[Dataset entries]
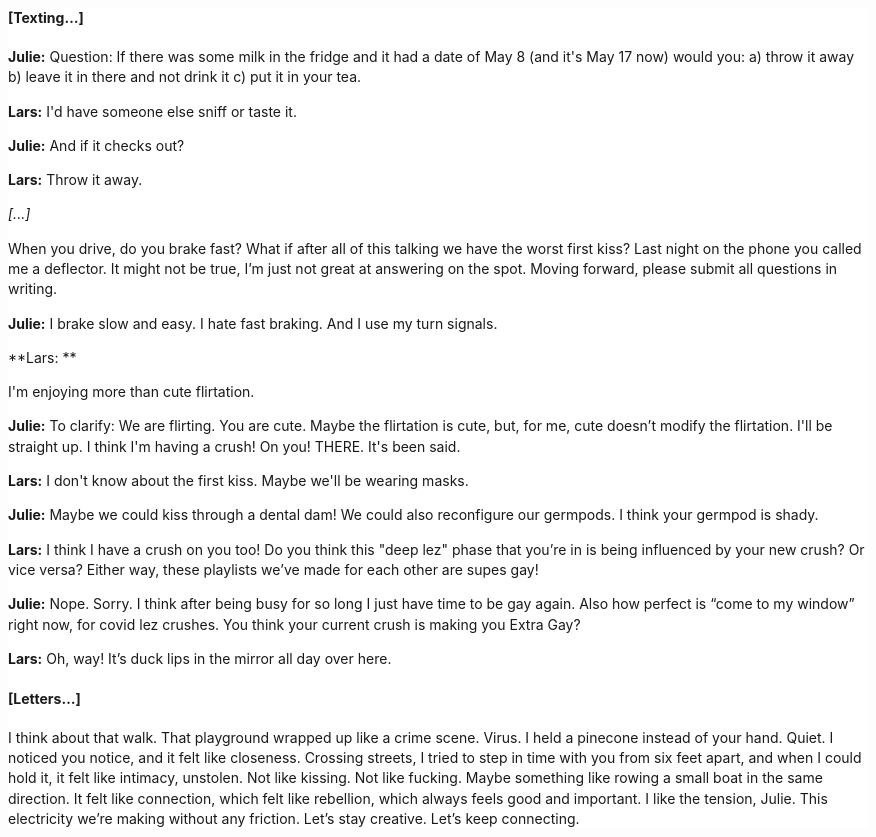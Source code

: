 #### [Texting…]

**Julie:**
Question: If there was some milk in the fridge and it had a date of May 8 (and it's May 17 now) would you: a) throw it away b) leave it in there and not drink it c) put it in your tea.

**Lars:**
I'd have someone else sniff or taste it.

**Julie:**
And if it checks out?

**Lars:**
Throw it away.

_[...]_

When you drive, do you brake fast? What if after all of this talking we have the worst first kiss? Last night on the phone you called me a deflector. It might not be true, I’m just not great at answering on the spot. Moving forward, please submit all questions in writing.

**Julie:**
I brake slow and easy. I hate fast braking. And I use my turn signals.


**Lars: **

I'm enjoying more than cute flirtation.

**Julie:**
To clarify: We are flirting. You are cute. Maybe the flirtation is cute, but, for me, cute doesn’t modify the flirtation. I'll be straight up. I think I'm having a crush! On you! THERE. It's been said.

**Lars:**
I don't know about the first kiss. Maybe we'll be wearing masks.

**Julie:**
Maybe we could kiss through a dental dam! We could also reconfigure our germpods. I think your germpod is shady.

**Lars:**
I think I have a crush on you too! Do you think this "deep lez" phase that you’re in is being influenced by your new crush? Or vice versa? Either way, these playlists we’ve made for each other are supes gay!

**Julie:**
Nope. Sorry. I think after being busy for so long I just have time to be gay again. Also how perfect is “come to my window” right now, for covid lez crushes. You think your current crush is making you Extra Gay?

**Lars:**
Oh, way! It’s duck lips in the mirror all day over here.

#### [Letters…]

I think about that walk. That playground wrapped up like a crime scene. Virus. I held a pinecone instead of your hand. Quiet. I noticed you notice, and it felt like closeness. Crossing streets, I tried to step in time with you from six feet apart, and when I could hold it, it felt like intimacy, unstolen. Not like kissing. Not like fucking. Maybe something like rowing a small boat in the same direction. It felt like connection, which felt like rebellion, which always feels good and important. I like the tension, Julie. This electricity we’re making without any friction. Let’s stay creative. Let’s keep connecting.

*Brief*: Omit the pictures; set down each record exactly.

*Result*:
Source code

: #### [Texting…]

**Julie:**
Question: If there was some milk in the fridge and it had a date of May 8 (and it's May 17 now) would you: a) throw it away b) leave it in there and not drink it c) put it in your tea.

**Lars:**
I'd have someone else sniff or taste it.

**Julie:**
And if it checks out?

**Lars:**
Throw it away.

_[...]_

When you drive, do you brake fast? What if after all of this talking we have the worst first kiss? Last night on the phone you called me a deflector. It might not be true, I’m just not great at answering on the spot. Moving forward, please submit all questions in writing.

**Julie:**
I brake slow and easy. I hate fast braking. And I use my turn signals.


**Lars: **

I'm enjoying more than cute flirtation.

**Julie:**
To clarify: We are flirting. You are cute. Maybe the flirtation is cute, but, for me, cute doesn’t modify the flirtation. I'll be straight up. I think I'm having a crush! On you! THERE. It's been said.

**Lars:**
I don't know about the first kiss. Maybe we'll be wearing masks.

**Julie:**
Maybe we could kiss through a dental dam! We could also reconfigure our germpods. I think your germpod is shady.

**Lars:**
I think I have a crush on you too! Do you think this "deep lez" phase that you’re in is being influenced by your new crush? Or vice versa? Either way, these playlists we’ve made for each other are supes gay!

**Julie:**
Nope. Sorry. I think after being busy for so long I just have time to be gay again. Also how perfect is “come to my window” right now, for covid lez crushes. You think your current crush is making you Extra Gay?

**Lars:**
Oh, way! It’s duck lips in the mirror all day over here.

#### [Letters…]

I think about that walk. That playground wrapped up like a crime scene. Virus. I held a pinecone instead of your hand. Quiet. I noticed you notice, and it felt like closeness. Crossing streets, I tried to step in time with you from six feet apart, and when I could hold it, it felt like intimacy, unstolen. Not like kissing. Not like fucking. Maybe something like rowing a small boat in the same direction. It felt like connection, which felt like rebellion, which always feels good and important. I like the tension, Julie. This electricity we’re making without any friction. Let’s stay creative. Let’s keep connecting.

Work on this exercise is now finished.